RAW DATA: Begin
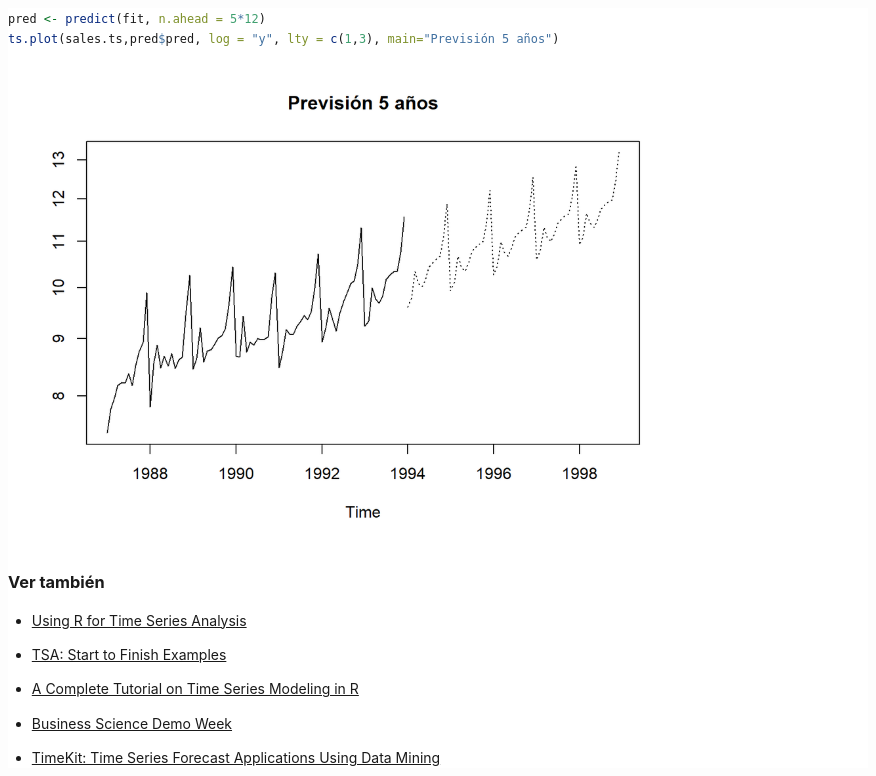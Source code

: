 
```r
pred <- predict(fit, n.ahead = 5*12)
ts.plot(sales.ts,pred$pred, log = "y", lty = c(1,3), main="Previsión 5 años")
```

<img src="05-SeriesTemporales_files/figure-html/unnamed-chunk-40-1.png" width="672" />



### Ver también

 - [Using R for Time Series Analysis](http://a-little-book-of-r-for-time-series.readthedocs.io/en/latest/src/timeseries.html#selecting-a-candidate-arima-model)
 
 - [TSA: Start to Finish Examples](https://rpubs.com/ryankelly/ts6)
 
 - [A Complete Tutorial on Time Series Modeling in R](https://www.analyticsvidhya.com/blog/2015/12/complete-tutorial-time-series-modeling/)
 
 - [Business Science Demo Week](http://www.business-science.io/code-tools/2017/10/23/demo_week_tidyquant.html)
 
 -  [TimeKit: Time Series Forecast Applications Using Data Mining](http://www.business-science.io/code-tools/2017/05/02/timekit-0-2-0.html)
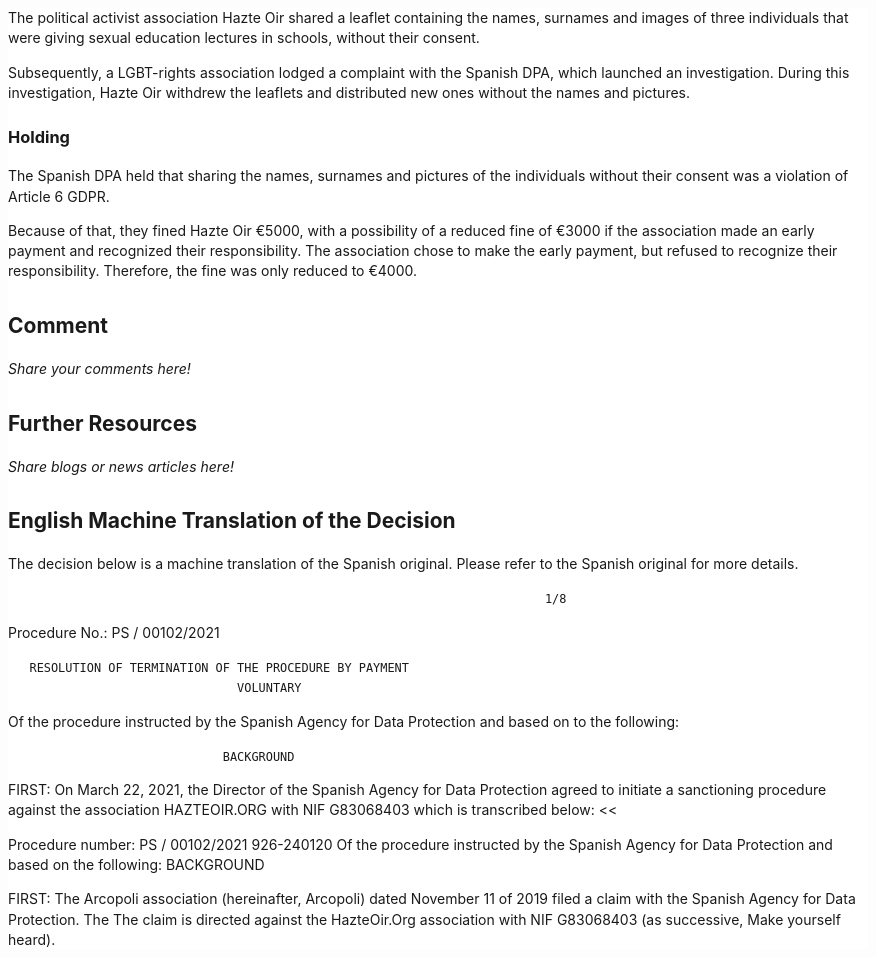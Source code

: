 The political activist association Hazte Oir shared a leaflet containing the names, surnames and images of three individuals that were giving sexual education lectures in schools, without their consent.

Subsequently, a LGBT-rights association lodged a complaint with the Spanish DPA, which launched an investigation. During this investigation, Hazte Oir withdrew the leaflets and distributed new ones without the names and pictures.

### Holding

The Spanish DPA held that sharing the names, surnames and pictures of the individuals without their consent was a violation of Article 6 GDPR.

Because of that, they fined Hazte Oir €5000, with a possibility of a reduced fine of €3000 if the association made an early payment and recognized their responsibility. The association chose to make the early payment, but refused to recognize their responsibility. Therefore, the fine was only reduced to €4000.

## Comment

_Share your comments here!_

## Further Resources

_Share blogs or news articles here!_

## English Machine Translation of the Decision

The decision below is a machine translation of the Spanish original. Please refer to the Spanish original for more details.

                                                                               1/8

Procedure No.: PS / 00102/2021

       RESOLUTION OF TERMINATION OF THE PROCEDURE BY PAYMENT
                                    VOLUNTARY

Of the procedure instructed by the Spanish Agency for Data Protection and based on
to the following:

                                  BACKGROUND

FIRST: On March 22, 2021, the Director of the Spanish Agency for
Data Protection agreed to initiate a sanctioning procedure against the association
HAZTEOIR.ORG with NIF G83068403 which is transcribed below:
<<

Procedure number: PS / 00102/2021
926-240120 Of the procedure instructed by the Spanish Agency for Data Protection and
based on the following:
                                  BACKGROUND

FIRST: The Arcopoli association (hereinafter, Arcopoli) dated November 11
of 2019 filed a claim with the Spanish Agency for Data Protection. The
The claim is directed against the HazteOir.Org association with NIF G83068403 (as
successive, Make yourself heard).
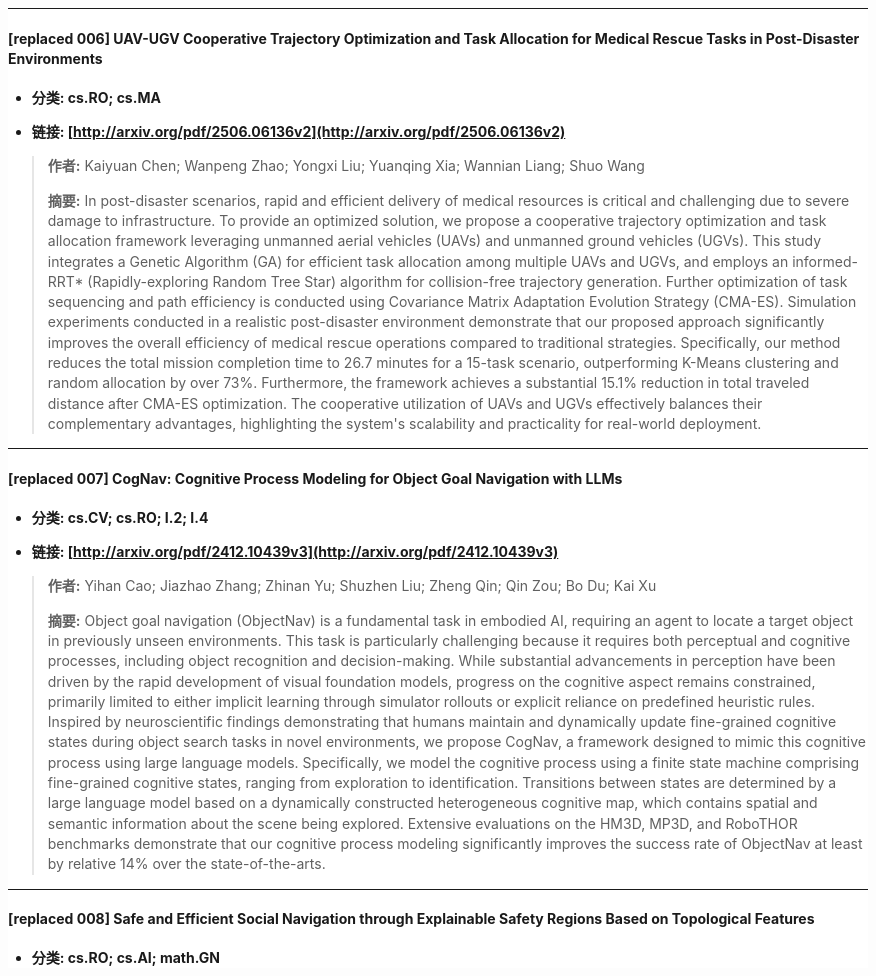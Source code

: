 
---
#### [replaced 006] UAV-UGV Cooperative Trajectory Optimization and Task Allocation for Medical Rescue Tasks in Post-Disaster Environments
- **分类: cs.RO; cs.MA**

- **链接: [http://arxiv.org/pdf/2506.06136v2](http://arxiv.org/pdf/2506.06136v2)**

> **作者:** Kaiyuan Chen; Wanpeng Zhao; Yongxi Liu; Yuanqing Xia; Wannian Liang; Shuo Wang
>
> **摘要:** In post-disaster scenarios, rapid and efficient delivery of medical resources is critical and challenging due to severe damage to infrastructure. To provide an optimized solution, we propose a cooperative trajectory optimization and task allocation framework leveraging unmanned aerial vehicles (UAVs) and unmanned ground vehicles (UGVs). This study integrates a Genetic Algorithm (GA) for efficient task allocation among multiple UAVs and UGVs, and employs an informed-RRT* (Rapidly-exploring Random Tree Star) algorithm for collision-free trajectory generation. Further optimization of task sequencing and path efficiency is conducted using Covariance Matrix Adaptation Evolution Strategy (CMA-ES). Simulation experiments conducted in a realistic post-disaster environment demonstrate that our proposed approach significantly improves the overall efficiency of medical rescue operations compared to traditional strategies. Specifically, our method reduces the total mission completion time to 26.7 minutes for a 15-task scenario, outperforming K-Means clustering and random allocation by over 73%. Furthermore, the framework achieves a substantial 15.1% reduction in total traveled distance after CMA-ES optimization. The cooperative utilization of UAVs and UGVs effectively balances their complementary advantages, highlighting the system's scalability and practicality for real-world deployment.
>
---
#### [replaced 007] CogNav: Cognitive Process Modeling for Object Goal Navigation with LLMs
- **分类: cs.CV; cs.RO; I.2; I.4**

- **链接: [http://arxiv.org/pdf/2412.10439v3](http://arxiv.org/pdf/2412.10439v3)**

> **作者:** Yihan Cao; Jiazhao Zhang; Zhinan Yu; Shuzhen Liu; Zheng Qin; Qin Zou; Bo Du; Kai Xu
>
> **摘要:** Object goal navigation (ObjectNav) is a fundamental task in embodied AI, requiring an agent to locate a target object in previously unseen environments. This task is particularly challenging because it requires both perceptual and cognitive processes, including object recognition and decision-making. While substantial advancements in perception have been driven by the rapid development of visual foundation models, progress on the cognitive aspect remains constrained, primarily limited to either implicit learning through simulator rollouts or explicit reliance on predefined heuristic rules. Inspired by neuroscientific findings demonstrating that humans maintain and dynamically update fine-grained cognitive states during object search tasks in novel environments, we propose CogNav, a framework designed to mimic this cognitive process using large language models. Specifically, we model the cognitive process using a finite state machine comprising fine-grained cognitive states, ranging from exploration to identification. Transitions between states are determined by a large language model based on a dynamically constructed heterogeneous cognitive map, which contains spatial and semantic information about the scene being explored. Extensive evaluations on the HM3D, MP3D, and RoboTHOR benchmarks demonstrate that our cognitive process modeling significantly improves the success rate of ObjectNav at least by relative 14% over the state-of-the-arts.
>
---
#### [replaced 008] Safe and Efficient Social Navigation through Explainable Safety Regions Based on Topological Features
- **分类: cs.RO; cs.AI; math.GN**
RAW DATA: End
**WHAT IS REQUIRED:**
Retype all of the entries exactly as written, leaving out any images.

**SOLVED PROBLEM:**
Source code

: 
```r
pred <- predict(fit, n.ahead = 5*12)
ts.plot(sales.ts,pred$pred, log = "y", lty = c(1,3), main="Previsión 5 años")
```

<img src="05-SeriesTemporales_files/figure-html/unnamed-chunk-40-1.png" width="672" />



### Ver también

 - [Using R for Time Series Analysis](http://a-little-book-of-r-for-time-series.readthedocs.io/en/latest/src/timeseries.html#selecting-a-candidate-arima-model)
 
 - [TSA: Start to Finish Examples](https://rpubs.com/ryankelly/ts6)
 
 - [A Complete Tutorial on Time Series Modeling in R](https://www.analyticsvidhya.com/blog/2015/12/complete-tutorial-time-series-modeling/)
 
 - [Business Science Demo Week](http://www.business-science.io/code-tools/2017/10/23/demo_week_tidyquant.html)
 
 -  [TimeKit: Time Series Forecast Applications Using Data Mining](http://www.business-science.io/code-tools/2017/05/02/timekit-0-2-0.html)
Source code

: The political activist association Hazte Oir shared a leaflet containing the names, surnames and images of three individuals that were giving sexual education lectures in schools, without their consent.

Subsequently, a LGBT-rights association lodged a complaint with the Spanish DPA, which launched an investigation. During this investigation, Hazte Oir withdrew the leaflets and distributed new ones without the names and pictures.

### Holding

The Spanish DPA held that sharing the names, surnames and pictures of the individuals without their consent was a violation of Article 6 GDPR.

Because of that, they fined Hazte Oir €5000, with a possibility of a reduced fine of €3000 if the association made an early payment and recognized their responsibility. The association chose to make the early payment, but refused to recognize their responsibility. Therefore, the fine was only reduced to €4000.

## Comment

_Share your comments here!_

## Further Resources

_Share blogs or news articles here!_

## English Machine Translation of the Decision

The decision below is a machine translation of the Spanish original. Please refer to the Spanish original for more details.

                                                                               1/8

Procedure No.: PS / 00102/2021

       RESOLUTION OF TERMINATION OF THE PROCEDURE BY PAYMENT
                                    VOLUNTARY

Of the procedure instructed by the Spanish Agency for Data Protection and based on
to the following:

                                  BACKGROUND

FIRST: On March 22, 2021, the Director of the Spanish Agency for
Data Protection agreed to initiate a sanctioning procedure against the association
HAZTEOIR.ORG with NIF G83068403 which is transcribed below:
<<

Procedure number: PS / 00102/2021
926-240120 Of the procedure instructed by the Spanish Agency for Data Protection and
based on the following:
                                  BACKGROUND

FIRST: The Arcopoli association (hereinafter, Arcopoli) dated November 11
of 2019 filed a claim with the Spanish Agency for Data Protection. The
The claim is directed against the HazteOir.Org association with NIF G83068403 (as
successive, Make yourself heard).
Source code

: 
---
#### [replaced 006] UAV-UGV Cooperative Trajectory Optimization and Task Allocation for Medical Rescue Tasks in Post-Disaster Environments
- **分类: cs.RO; cs.MA**

- **链接: [http://arxiv.org/pdf/2506.06136v2](http://arxiv.org/pdf/2506.06136v2)**

> **作者:** Kaiyuan Chen; Wanpeng Zhao; Yongxi Liu; Yuanqing Xia; Wannian Liang; Shuo Wang
>
> **摘要:** In post-disaster scenarios, rapid and efficient delivery of medical resources is critical and challenging due to severe damage to infrastructure. To provide an optimized solution, we propose a cooperative trajectory optimization and task allocation framework leveraging unmanned aerial vehicles (UAVs) and unmanned ground vehicles (UGVs). This study integrates a Genetic Algorithm (GA) for efficient task allocation among multiple UAVs and UGVs, and employs an informed-RRT* (Rapidly-exploring Random Tree Star) algorithm for collision-free trajectory generation. Further optimization of task sequencing and path efficiency is conducted using Covariance Matrix Adaptation Evolution Strategy (CMA-ES). Simulation experiments conducted in a realistic post-disaster environment demonstrate that our proposed approach significantly improves the overall efficiency of medical rescue operations compared to traditional strategies. Specifically, our method reduces the total mission completion time to 26.7 minutes for a 15-task scenario, outperforming K-Means clustering and random allocation by over 73%. Furthermore, the framework achieves a substantial 15.1% reduction in total traveled distance after CMA-ES optimization. The cooperative utilization of UAVs and UGVs effectively balances their complementary advantages, highlighting the system's scalability and practicality for real-world deployment.
>
---
#### [replaced 007] CogNav: Cognitive Process Modeling for Object Goal Navigation with LLMs
- **分类: cs.CV; cs.RO; I.2; I.4**

- **链接: [http://arxiv.org/pdf/2412.10439v3](http://arxiv.org/pdf/2412.10439v3)**

> **作者:** Yihan Cao; Jiazhao Zhang; Zhinan Yu; Shuzhen Liu; Zheng Qin; Qin Zou; Bo Du; Kai Xu
>
> **摘要:** Object goal navigation (ObjectNav) is a fundamental task in embodied AI, requiring an agent to locate a target object in previously unseen environments. This task is particularly challenging because it requires both perceptual and cognitive processes, including object recognition and decision-making. While substantial advancements in perception have been driven by the rapid development of visual foundation models, progress on the cognitive aspect remains constrained, primarily limited to either implicit learning through simulator rollouts or explicit reliance on predefined heuristic rules. Inspired by neuroscientific findings demonstrating that humans maintain and dynamically update fine-grained cognitive states during object search tasks in novel environments, we propose CogNav, a framework designed to mimic this cognitive process using large language models. Specifically, we model the cognitive process using a finite state machine comprising fine-grained cognitive states, ranging from exploration to identification. Transitions between states are determined by a large language model based on a dynamically constructed heterogeneous cognitive map, which contains spatial and semantic information about the scene being explored. Extensive evaluations on the HM3D, MP3D, and RoboTHOR benchmarks demonstrate that our cognitive process modeling significantly improves the success rate of ObjectNav at least by relative 14% over the state-of-the-arts.
>
---
#### [replaced 008] Safe and Efficient Social Navigation through Explainable Safety Regions Based on Topological Features
- **分类: cs.RO; cs.AI; math.GN**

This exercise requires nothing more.